作者:中国抗癌协会肿瘤基因诊断专业委员会,中国抗癌协会整合肿瘤学分会
【摘要】随着肿瘤基因诊断对精准性要求的不断提升,二代测序(next-generation sequencing,NGS)技术在肿瘤基因诊断中的应用愈加广泛。为应对临床实践中的紧急需求,部分医疗机构计划自建肿瘤基因诊断数据分析平台。NGS的基因诊断数据分析依赖完善的生物信息学分析平台,而目前尚缺乏统一的本地化平台建设共识。为此,中国抗癌协会肿瘤基因诊断专业委员会和中国抗癌协会整合肿瘤学分会组织中国专家组经过深入讨论,制定了本专家共识,并提出15条建议,涵盖了平台建设的硬件需求、数据存储与管理、分析流程搭建与性能验证、分析流程管理、人员配置与培训管理,以及相关法律法规等方面。本专家共识旨在为医疗机构提供NGS生物信息学分析平台本地化建设的相关指导,以期提高肿瘤基因诊断的准确性及效率,推动肿瘤基因诊断行业的标准化建设与可持续发展。
【关键词】 肿瘤基因诊断;二代测序;生物信息学分析;本地化建设;共识
Chinese expert consensus on the localization of bioinformatics analysis for tumor genetic diagnosis using next-generation sequencing (2024 edition)
【Abstract】 With the growing demand for precision in tumor gene diagnostics, next-generation sequencing (NGS) technology is increasingly being applied to tumor genetic diagnosis field.

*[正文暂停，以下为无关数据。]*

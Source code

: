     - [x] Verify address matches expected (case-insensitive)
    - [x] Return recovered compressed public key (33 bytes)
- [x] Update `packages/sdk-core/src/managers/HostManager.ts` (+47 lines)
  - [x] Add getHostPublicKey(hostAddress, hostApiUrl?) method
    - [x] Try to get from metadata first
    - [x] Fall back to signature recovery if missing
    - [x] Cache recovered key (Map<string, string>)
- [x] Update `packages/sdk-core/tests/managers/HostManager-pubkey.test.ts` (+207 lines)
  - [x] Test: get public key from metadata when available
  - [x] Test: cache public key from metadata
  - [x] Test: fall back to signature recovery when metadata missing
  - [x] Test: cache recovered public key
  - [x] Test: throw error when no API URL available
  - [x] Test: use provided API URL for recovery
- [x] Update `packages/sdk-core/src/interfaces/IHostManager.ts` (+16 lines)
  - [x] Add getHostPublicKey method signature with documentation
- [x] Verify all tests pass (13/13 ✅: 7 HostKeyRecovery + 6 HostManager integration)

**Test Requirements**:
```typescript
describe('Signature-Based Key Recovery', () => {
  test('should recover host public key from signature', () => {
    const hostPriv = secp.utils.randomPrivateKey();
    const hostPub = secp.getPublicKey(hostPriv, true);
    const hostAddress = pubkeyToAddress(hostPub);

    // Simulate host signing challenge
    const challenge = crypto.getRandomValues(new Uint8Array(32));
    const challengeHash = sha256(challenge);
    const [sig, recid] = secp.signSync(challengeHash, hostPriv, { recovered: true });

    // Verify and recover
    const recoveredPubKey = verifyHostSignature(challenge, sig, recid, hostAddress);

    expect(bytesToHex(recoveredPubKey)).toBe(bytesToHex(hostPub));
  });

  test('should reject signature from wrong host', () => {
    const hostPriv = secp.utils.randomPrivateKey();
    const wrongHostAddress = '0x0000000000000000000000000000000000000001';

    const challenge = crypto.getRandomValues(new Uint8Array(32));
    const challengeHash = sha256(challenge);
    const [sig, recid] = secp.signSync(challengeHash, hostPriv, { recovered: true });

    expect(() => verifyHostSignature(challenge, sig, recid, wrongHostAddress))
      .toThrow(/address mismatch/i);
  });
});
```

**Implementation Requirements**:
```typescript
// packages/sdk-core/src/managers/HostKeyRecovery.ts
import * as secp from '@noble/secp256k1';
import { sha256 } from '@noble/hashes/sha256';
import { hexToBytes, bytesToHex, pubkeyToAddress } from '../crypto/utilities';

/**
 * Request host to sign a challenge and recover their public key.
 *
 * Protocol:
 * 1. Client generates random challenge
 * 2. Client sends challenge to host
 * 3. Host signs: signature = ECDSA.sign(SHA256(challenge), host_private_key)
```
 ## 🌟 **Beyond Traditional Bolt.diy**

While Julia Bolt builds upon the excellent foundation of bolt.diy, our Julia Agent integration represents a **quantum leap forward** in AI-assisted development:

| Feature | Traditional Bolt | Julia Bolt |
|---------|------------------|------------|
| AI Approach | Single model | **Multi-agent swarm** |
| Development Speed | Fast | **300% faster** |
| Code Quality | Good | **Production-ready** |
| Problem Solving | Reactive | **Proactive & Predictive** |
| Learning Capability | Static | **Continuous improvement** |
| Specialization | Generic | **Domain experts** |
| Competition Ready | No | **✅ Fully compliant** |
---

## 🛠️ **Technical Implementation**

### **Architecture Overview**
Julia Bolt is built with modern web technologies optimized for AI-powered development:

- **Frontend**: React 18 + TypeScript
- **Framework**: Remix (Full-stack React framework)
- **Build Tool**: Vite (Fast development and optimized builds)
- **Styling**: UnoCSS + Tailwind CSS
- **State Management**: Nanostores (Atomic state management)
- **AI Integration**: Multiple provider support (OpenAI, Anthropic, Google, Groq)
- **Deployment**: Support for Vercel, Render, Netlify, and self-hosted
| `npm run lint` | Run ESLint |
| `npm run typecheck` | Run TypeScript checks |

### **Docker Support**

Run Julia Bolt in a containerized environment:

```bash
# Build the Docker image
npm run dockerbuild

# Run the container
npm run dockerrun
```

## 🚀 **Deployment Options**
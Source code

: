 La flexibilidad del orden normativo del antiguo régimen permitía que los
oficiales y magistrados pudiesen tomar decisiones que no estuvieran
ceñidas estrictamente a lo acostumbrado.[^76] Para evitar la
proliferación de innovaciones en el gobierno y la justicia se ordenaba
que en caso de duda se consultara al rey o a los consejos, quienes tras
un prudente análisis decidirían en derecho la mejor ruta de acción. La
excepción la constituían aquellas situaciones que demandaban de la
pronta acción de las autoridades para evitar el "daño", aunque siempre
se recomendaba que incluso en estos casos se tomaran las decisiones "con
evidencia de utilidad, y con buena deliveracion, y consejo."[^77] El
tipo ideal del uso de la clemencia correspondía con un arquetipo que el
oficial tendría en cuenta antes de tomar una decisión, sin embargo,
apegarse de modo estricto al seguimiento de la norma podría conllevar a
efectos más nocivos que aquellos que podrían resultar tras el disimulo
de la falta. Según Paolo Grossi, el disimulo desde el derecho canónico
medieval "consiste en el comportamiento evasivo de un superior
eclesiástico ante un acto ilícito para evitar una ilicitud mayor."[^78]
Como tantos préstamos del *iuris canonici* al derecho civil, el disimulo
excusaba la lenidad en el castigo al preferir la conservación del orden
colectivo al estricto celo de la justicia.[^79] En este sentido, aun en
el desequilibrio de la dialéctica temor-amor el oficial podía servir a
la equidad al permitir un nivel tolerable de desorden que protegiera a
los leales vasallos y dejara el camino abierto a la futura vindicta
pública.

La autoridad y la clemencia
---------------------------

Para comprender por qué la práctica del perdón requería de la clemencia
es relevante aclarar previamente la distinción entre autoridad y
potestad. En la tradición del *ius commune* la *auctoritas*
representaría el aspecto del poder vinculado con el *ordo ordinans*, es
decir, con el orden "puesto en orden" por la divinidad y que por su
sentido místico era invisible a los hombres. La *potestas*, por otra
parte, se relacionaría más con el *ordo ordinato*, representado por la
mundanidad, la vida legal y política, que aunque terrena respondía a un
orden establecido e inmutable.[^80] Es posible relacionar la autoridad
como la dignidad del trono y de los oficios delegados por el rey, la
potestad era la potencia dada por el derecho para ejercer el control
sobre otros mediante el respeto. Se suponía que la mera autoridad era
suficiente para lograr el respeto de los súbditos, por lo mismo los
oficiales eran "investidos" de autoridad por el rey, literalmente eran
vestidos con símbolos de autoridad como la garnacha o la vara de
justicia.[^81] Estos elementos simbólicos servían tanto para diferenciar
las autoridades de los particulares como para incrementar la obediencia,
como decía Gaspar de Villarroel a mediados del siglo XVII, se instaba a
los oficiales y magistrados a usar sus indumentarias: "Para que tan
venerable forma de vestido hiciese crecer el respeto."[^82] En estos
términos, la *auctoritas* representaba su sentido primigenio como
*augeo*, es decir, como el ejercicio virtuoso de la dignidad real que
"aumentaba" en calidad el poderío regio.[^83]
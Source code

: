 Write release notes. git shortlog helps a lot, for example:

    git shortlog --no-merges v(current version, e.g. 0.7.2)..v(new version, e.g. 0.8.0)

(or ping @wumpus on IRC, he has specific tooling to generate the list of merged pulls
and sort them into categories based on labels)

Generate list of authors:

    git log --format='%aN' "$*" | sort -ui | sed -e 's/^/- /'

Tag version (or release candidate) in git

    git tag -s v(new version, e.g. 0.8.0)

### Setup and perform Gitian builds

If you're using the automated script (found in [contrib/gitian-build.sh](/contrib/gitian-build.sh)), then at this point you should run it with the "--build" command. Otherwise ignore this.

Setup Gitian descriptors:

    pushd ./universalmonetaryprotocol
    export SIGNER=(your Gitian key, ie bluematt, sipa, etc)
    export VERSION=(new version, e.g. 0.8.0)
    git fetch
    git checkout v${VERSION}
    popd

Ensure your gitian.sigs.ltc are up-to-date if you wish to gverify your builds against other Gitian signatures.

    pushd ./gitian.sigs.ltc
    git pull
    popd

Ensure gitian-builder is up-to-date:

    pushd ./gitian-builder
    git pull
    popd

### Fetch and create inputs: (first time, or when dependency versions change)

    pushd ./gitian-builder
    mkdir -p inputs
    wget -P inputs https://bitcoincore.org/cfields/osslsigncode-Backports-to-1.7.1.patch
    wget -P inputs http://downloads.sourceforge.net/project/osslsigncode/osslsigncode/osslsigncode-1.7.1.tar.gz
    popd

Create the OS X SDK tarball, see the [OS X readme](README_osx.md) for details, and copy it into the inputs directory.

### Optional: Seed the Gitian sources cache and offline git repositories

To meet the pressing needs in clinical practice, some medical institutions are planning to establish their own tumor gene diagnostic data analysis platforms. The NGS-based gene diagnostic analysis relies on a robust bioinformatics platforms. Currently, however, there is no consensus on the construction of a unified localized platforms. In response, experts are recruited from the Tumor Gene Diagnosis Committee of the China Anti-Cancer Association and the Integrative Oncology Branch of the China Anti-Cancer Association to develop this expert consensus and propose 15 consensus guidelines, based on thorough discussions. The guidelines offer medical institutions detailed instructions for localizing NGS bioinformatics platforms, including hardware requirements, data storage and management, design and validation of analysis workflows, workflow management, and personnel allocation and training, as well as relevant legal and regulatory considerations. The aim of this consensus is to enhance the accuracy and efficiency of tumor gene diagnostics, while fostering the standardization and sustainable development of the industry.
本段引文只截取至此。